_DATA SUPPLIED:_
· · · · · · ·

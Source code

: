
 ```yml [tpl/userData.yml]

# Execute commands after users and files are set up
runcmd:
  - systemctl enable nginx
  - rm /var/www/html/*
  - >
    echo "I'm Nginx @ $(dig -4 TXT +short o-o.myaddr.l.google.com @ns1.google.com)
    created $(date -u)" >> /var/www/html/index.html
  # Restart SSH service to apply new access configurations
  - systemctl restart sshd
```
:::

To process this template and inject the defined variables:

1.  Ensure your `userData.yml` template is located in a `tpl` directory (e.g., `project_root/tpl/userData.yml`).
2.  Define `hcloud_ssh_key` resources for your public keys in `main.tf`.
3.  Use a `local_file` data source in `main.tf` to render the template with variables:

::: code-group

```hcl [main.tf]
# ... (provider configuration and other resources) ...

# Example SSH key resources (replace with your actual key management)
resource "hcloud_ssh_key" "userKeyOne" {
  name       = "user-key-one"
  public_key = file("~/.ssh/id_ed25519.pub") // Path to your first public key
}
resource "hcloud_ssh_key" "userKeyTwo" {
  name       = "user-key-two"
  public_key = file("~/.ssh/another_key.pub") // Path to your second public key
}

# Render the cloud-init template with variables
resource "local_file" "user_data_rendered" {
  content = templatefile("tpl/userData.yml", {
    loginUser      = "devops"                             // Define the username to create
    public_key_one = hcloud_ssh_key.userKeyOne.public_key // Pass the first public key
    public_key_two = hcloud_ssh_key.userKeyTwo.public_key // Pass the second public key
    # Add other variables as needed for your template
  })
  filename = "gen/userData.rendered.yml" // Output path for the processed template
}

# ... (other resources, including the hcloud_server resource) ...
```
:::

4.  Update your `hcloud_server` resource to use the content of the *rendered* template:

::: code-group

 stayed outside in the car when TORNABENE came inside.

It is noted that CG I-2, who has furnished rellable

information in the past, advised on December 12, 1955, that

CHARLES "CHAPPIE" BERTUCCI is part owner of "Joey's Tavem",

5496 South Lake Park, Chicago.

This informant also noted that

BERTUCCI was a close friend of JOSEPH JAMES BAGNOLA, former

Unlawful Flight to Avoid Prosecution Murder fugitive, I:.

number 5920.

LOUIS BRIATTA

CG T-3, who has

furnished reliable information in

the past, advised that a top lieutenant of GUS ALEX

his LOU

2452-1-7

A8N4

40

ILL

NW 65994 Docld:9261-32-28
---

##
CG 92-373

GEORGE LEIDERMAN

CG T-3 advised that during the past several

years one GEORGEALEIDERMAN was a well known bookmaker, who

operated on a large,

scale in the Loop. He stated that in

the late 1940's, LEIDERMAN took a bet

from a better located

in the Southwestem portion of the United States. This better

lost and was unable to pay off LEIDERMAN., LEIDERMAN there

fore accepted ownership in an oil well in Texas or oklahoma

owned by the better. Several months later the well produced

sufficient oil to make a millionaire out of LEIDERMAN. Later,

· · · · · · ·

From the data above, copy each line exactly.

_EXERCISE ANSWER:_
Source code

:
 ```yml [tpl/userData.yml]

# Execute commands after users and files are set up
runcmd:
  - systemctl enable nginx
  - rm /var/www/html/*
  - >
    echo "I'm Nginx @ $(dig -4 TXT +short o-o.myaddr.l.google.com @ns1.google.com)
    created $(date -u)" >> /var/www/html/index.html
  # Restart SSH service to apply new access configurations
  - systemctl restart sshd
```
:::

To process this template and inject the defined variables:

1.  Ensure your `userData.yml` template is located in a `tpl` directory (e.g., `project_root/tpl/userData.yml`).
2.  Define `hcloud_ssh_key` resources for your public keys in `main.tf`.
3.  Use a `local_file` data source in `main.tf` to render the template with variables:

::: code-group

```hcl [main.tf]
# ... (provider configuration and other resources) ...

# Example SSH key resources (replace with your actual key management)
resource "hcloud_ssh_key" "userKeyOne" {
  name       = "user-key-one"
  public_key = file("~/.ssh/id_ed25519.pub") // Path to your first public key
}
resource "hcloud_ssh_key" "userKeyTwo" {
  name       = "user-key-two"
  public_key = file("~/.ssh/another_key.pub") // Path to your second public key
}

# Render the cloud-init template with variables
resource "local_file" "user_data_rendered" {
  content = templatefile("tpl/userData.yml", {
    loginUser      = "devops"                             // Define the username to create
    public_key_one = hcloud_ssh_key.userKeyOne.public_key // Pass the first public key
    public_key_two = hcloud_ssh_key.userKeyTwo.public_key // Pass the second public key
    # Add other variables as needed for your template
  })
  filename = "gen/userData.rendered.yml" // Output path for the processed template
}

# ... (other resources, including the hcloud_server resource) ...
```
:::

4.  Update your `hcloud_server` resource to use the content of the *rendered* template:

::: code-group

 stayed outside in the car when TORNABENE came inside.

It is noted that CG I-2, who has furnished rellable

information in the past, advised on December 12, 1955, that

CHARLES "CHAPPIE" BERTUCCI is part owner of "Joey's Tavem",

5496 South Lake Park, Chicago.

This informant also noted that

BERTUCCI was a close friend of JOSEPH JAMES BAGNOLA, former

Unlawful Flight to Avoid Prosecution Murder fugitive, I:.

number 5920.

LOUIS BRIATTA

CG T-3, who has

furnished reliable information in

the past, advised that a top lieutenant of GUS ALEX

his LOU

2452-1-7

A8N4

40

ILL

NW 65994 Docld:9261-32-28
---

##
CG 92-373

GEORGE LEIDERMAN

CG T-3 advised that during the past several

years one GEORGEALEIDERMAN was a well known bookmaker, who

operated on a large,

scale in the Loop. He stated that in

the late 1940's, LEIDERMAN took a bet

from a better located

in the Southwestem portion of the United States. This better

lost and was unable to pay off LEIDERMAN., LEIDERMAN there

fore accepted ownership in an oil well in Texas or oklahoma

owned by the better. Several months later the well produced

sufficient oil to make a millionaire out of LEIDERMAN. Later,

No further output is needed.